Estraggo il portafogli e mostro a Marla la mia patente con il mio vero nome.
Non Tyler Durden.
«Ma tutti ti conoscono come Tyler Durden» dice Marla.
Tutti eccetto me.
Nessuno al lavoro mi chiama Tyler Durden. Il mio capo mi chiama con il mio nome vero.

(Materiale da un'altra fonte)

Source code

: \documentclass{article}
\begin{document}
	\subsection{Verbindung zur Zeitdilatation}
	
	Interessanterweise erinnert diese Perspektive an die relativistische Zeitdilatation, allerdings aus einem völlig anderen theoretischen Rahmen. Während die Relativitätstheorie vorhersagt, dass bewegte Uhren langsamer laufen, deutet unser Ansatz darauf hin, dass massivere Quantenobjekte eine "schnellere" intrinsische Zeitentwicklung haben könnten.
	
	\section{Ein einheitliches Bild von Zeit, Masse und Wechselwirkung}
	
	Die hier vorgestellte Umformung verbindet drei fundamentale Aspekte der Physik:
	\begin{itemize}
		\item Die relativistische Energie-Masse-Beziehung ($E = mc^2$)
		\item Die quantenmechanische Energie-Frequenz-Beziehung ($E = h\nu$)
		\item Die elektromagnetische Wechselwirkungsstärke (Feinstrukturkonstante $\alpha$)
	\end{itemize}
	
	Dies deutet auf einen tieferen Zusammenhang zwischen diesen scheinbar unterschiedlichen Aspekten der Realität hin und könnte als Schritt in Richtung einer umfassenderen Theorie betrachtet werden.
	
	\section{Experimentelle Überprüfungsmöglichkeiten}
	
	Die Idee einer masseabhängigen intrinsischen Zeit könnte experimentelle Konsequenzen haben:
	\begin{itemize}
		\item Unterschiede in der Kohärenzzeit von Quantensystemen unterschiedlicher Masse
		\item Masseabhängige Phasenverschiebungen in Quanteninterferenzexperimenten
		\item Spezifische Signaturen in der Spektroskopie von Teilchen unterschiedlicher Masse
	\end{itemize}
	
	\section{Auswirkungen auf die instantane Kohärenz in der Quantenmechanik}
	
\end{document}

I miei genitori sanno chi sono.
«Allora perché sei Tyler Durden per certa gente e non per tutti?» vuole sapere Marla.
La prima volta che ho visto Tyler, dormivo.
Ero stanco e fuori di me e frenetico e ogni volta che salivo su un aereo volevo che l’aereo precipitasse. Invidiavo quelli che morivano di cancro. Detestavo la mia vita. Ero stanco e stufo del mio lavoro e dei miei mobili e non vedevo un modo per cambiare la situazione.
Solo finirla.
Mi sentivo in trappola.
Ero troppo completo.
Ero troppo perfetto.
Volevo una via d’uscita dalla mia vita minuscola. Panetti di burro da porzione singola e una stretta poltrona d’aereo per quotidianità. (pp.184-185)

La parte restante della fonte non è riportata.